Wherever a line below holds the word "between", copy that line.

########

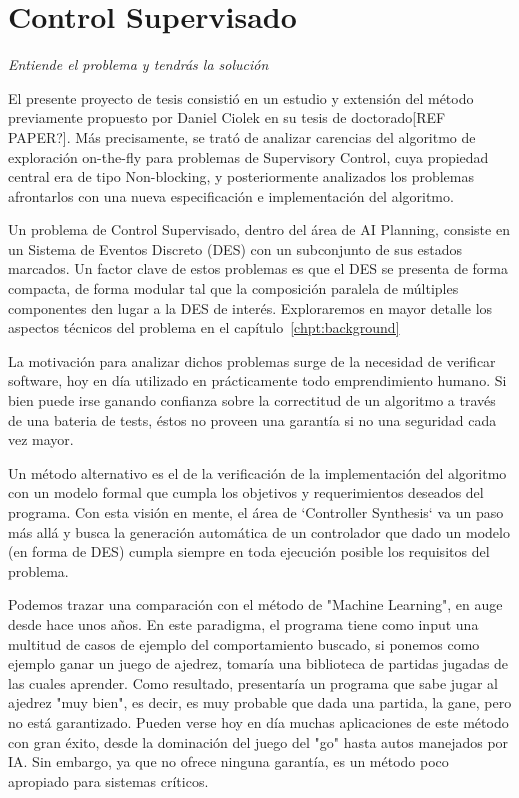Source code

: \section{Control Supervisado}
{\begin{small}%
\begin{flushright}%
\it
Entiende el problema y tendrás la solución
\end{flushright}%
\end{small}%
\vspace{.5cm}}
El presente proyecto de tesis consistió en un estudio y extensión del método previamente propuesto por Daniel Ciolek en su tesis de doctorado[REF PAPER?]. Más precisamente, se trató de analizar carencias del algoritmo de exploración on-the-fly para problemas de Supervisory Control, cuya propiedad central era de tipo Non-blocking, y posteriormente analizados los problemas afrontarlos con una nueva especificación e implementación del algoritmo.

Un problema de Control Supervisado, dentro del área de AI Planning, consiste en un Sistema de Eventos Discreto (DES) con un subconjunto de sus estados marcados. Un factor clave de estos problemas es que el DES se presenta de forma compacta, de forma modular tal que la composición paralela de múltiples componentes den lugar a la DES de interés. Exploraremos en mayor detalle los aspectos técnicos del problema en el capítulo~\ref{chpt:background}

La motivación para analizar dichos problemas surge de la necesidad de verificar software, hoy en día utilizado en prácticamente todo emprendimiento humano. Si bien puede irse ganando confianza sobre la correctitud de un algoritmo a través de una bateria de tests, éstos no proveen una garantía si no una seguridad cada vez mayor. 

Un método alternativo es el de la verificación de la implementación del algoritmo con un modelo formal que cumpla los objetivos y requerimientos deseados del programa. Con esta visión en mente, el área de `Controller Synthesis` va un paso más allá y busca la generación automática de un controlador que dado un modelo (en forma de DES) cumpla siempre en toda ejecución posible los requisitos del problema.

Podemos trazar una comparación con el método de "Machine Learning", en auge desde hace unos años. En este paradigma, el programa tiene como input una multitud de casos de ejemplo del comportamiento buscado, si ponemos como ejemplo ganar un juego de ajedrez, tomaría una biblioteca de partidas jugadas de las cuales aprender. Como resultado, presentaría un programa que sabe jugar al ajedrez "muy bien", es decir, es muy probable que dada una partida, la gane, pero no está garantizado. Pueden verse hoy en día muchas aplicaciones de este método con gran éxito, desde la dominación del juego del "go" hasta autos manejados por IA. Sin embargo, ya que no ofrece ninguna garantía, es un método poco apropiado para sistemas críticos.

########

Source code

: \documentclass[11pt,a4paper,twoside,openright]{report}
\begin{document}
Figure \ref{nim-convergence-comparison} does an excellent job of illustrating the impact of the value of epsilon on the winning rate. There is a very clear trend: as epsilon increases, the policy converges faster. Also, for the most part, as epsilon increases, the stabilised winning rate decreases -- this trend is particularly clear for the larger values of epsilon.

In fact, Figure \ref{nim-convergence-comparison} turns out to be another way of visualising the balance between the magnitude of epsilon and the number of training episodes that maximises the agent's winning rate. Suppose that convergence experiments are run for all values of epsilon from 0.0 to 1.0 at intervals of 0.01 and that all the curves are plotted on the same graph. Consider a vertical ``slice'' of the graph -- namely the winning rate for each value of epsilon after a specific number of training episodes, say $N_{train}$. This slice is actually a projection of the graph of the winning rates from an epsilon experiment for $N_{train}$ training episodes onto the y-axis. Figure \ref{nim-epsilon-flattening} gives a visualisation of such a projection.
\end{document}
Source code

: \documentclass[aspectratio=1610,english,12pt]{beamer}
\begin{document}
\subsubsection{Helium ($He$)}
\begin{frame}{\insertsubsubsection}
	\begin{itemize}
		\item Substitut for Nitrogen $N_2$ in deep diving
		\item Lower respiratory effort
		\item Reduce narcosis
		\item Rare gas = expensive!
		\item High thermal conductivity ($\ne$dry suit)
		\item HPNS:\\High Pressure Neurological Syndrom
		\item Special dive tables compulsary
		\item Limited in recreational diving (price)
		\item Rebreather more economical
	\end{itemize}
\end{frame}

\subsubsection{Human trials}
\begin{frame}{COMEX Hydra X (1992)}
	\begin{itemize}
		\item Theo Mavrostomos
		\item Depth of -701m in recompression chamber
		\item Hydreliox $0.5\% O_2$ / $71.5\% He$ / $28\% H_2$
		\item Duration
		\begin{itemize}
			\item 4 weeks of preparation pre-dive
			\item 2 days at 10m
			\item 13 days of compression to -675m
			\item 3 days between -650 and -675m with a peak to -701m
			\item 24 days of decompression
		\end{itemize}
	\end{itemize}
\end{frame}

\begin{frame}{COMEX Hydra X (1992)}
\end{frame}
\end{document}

########

**The answer:**
In fact, Figure \ref{nim-convergence-comparison} turns out to be another way of visualising the balance between the magnitude of epsilon and the number of training episodes that maximises the agent's winning rate. Suppose that convergence experiments are run for all values of epsilon from 0.0 to 1.0 at intervals of 0.01 and that all the curves are plotted on the same graph. Consider a vertical ``slice'' of the graph -- namely the winning rate for each value of epsilon after a specific number of training episodes, say $N_{train}$. This slice is actually a projection of the graph of the winning rates from an epsilon experiment for $N_{train}$ training episodes onto the y-axis. Figure \ref{nim-epsilon-flattening} gives a visualisation of such a projection.
			\item 3 days between -650 and -675m with a peak to -701m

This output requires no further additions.